About the job
Do you want to build the backbone of Generative AI cloud at AWS? Do you want to build the future of the cloud for AI training and inference? Want to do industry leading work delivering continuous price performance improvements in the cloud for AI model training for multi billion variable LLMs? Come Join us in designing, delivering and operating AWS cloud offerings that enable high performance and scalability in AI/ML and HPC workloads.
Responsibilities
You will be a technical leader solving complex architectural problems which may not defined before hand. You will be owning the teams systems and work proactively in identifying deficiencies, writing tactical code to solve issues before they impact customers, and working with your team to scale the solution. You will decompose big difficult server system testability, reliability and diagnosis problems into straightforward tasks, components or features that you will lead to deliver yourself and through others in parallel.
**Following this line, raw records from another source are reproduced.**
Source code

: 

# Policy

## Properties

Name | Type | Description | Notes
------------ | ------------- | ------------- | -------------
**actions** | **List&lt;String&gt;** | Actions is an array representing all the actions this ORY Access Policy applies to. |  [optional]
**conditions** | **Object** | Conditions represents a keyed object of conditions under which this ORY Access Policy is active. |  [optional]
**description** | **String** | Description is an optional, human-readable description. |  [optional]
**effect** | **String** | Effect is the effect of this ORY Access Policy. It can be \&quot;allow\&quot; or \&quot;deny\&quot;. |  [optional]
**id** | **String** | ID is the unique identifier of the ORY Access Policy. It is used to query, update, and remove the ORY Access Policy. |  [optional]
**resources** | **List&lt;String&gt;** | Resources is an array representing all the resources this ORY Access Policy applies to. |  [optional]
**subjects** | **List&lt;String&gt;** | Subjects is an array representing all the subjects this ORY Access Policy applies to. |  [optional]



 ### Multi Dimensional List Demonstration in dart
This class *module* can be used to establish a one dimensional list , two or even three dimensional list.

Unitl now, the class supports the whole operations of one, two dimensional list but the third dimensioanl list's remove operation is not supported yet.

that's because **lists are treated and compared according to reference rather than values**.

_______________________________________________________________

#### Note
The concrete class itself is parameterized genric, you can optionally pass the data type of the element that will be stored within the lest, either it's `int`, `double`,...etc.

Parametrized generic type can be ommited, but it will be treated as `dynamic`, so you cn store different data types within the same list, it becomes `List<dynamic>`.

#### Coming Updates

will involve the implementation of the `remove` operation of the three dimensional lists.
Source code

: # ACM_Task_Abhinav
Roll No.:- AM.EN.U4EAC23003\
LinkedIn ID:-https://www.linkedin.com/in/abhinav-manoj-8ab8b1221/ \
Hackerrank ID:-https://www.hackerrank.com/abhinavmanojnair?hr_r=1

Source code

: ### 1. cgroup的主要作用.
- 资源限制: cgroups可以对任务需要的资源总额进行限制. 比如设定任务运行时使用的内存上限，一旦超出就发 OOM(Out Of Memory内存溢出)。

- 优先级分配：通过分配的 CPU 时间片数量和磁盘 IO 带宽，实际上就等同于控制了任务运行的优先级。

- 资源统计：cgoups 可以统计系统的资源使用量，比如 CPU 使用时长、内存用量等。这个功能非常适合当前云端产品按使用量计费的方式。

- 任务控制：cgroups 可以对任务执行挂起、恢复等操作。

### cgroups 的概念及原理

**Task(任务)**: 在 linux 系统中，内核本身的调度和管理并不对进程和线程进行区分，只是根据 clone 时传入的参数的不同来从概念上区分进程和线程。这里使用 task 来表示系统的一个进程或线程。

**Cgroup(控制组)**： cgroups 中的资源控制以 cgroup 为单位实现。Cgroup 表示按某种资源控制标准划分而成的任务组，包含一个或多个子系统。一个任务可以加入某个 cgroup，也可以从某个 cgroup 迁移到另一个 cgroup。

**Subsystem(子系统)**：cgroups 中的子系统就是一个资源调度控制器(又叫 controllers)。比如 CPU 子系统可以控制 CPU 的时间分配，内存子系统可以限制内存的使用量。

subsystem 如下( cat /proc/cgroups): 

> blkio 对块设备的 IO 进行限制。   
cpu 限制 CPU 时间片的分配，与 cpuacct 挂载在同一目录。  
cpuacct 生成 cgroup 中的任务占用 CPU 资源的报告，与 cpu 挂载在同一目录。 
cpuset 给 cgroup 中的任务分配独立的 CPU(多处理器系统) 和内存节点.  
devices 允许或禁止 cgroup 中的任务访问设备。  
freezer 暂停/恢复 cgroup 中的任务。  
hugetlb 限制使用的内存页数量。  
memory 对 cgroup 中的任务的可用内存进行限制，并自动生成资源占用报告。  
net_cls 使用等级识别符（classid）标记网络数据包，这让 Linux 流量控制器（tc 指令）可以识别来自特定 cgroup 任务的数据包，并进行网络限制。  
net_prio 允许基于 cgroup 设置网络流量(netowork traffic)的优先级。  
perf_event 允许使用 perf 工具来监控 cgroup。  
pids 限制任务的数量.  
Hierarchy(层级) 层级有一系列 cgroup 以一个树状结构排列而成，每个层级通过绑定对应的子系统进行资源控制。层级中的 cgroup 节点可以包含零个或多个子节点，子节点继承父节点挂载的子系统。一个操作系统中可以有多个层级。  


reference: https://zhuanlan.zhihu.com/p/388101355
You will use combination of hardware, software, system designs, x86 architecture, processes, diagnosis and operations knowledge.
Qualifications
Minimum
3+ years of programming with at least one modern language such as C++, C#, Java, Python, Golang, PowerShell, Ruby experience
4+ years of non-internship professional software development experience
2+ years of designing or architecting (design patterns, reliability and scaling) of new and existing systems experience
4+ years of systems development in an IT or data center environment experience
4+ years of deploying and operating in a Linux/Unix environment experience
2+ years of systems design, software development, operations, automation, and process improvement experience
Experience leading the design, build and deployment of complex and performant (reliable and scalable) software solutions in production
Preferred
You are knowledgeable of the full technical stack - vertically from baremetal server hardware up to the software in userland, and everything in the middle. You have tremendous interest in cloud scale and curious how systems and software decisions impact the user. You insist on highest-standards and are able to develop tactical solutions/tools to diagnose and fix issues. You are an excellent systems debugger - finding interaction issues between components on server systems. You are a leader with strong organizational, planning, and communication skills. You are a builder!